Requirement —
Retype the following data exactly, but leave its pictures out.

Material provided —
--------------------

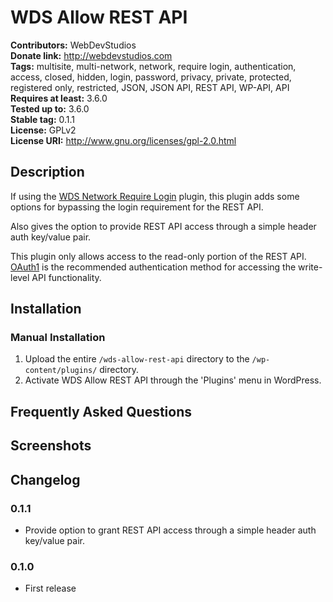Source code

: # WDS Allow REST API #
**Contributors:**      WebDevStudios  
**Donate link:**       http://webdevstudios.com  
**Tags:**              multisite, multi-network, network, require login, authentication, access, closed, hidden, login, password, privacy, private, protected, registered only, restricted, JSON, JSON API, REST API, WP-API, API    
**Requires at least:** 3.6.0  
**Tested up to:**      3.6.0  
**Stable tag:**        0.1.1  
**License:**           GPLv2  
**License URI:**       http://www.gnu.org/licenses/gpl-2.0.html  

## Description ##

If using the [WDS Network Require Login](https://github.com/WebDevStudios/WDS-Network-Require-Login) plugin, this plugin adds some options for bypassing the login requirement for the REST API.

Also gives the option to provide REST API access through a simple header auth key/value pair.

This plugin only allows access to the read-only portion of the REST API. [OAuth1](https://github.com/WP-API/OAuth1) is the recommended authentication method for accessing the write-level API functionality. 

## Installation ##

### Manual Installation ###

1. Upload the entire `/wds-allow-rest-api` directory to the `/wp-content/plugins/` directory.
2. Activate WDS Allow REST API through the 'Plugins' menu in WordPress.

## Frequently Asked Questions ##


## Screenshots ##


## Changelog ##

### 0.1.1 ###
* Provide option to grant REST API access through a simple header auth key/value pair.

### 0.1.0 ###
* First release
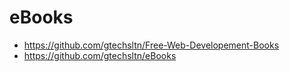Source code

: # eBooks

+ https://github.com/gtechsltn/Free-Web-Developement-Books
+ https://github.com/gtechsltn/eBooks
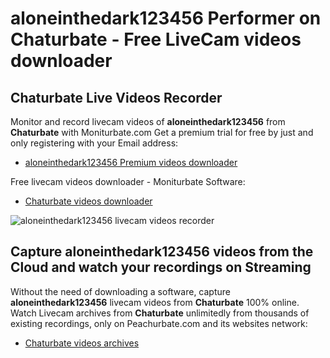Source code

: # aloneinthedark123456 Performer on Chaturbate - Free LiveCam videos downloader

## Chaturbate Live Videos Recorder

Monitor and record livecam videos of **aloneinthedark123456** from **Chaturbate** with Moniturbate.com
Get a premium trial for free by just and only registering with your Email address:
* [aloneinthedark123456 Premium videos downloader](https://moniturbate.com/request-demo-licence-key.html)

Free livecam videos downloader - Moniturbate Software:
* [Chaturbate videos downloader](https://moniturbate.com/moniturbate-download-software.html)

![aloneinthedark123456 livecam videos recorder](https://peachurnet.com/templates/moniturbate-software.png)


## Capture aloneinthedark123456 videos from the Cloud and watch your recordings on Streaming

Without the need of downloading a software, capture **aloneinthedark123456** livecam videos from **Chaturbate** 100% online.
Watch Livecam archives from **Chaturbate** unlimitedly from thousands of existing recordings, only on Peachurbate.com and its websites network:
* [Chaturbate videos archives](https://peachurnet.com/)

--------------------

Task response —
Source code

: # WDS Allow REST API #
**Contributors:**      WebDevStudios  
**Donate link:**       http://webdevstudios.com  
**Tags:**              multisite, multi-network, network, require login, authentication, access, closed, hidden, login, password, privacy, private, protected, registered only, restricted, JSON, JSON API, REST API, WP-API, API    
**Requires at least:** 3.6.0  
**Tested up to:**      3.6.0  
**Stable tag:**        0.1.1  
**License:**           GPLv2  
**License URI:**       http://www.gnu.org/licenses/gpl-2.0.html  

## Description ##

If using the [WDS Network Require Login](https://github.com/WebDevStudios/WDS-Network-Require-Login) plugin, this plugin adds some options for bypassing the login requirement for the REST API.

Also gives the option to provide REST API access through a simple header auth key/value pair.

This plugin only allows access to the read-only portion of the REST API. [OAuth1](https://github.com/WP-API/OAuth1) is the recommended authentication method for accessing the write-level API functionality. 

## Installation ##

### Manual Installation ###

1. Upload the entire `/wds-allow-rest-api` directory to the `/wp-content/plugins/` directory.
2. Activate WDS Allow REST API through the 'Plugins' menu in WordPress.

## Frequently Asked Questions ##


## Screenshots ##


## Changelog ##

### 0.1.1 ###
* Provide option to grant REST API access through a simple header auth key/value pair.

### 0.1.0 ###
* First release
Source code

: # eBooks

+ https://github.com/gtechsltn/Free-Web-Developement-Books
+ https://github.com/gtechsltn/eBooks
Source code

: # aloneinthedark123456 Performer on Chaturbate - Free LiveCam videos downloader

## Chaturbate Live Videos Recorder

Monitor and record livecam videos of **aloneinthedark123456** from **Chaturbate** with Moniturbate.com
Get a premium trial for free by just and only registering with your Email address:
* [aloneinthedark123456 Premium videos downloader](https://moniturbate.com/request-demo-licence-key.html)

Free livecam videos downloader - Moniturbate Software:
* [Chaturbate videos downloader](https://moniturbate.com/moniturbate-download-software.html)

![aloneinthedark123456 livecam videos recorder](https://peachurnet.com/templates/moniturbate-software.png)


## Capture aloneinthedark123456 videos from the Cloud and watch your recordings on Streaming

Without the need of downloading a software, capture **aloneinthedark123456** livecam videos from **Chaturbate** 100% online.
Watch Livecam archives from **Chaturbate** unlimitedly from thousands of existing recordings, only on Peachurbate.com and its websites network:
* [Chaturbate videos archives](https://peachurnet.com/)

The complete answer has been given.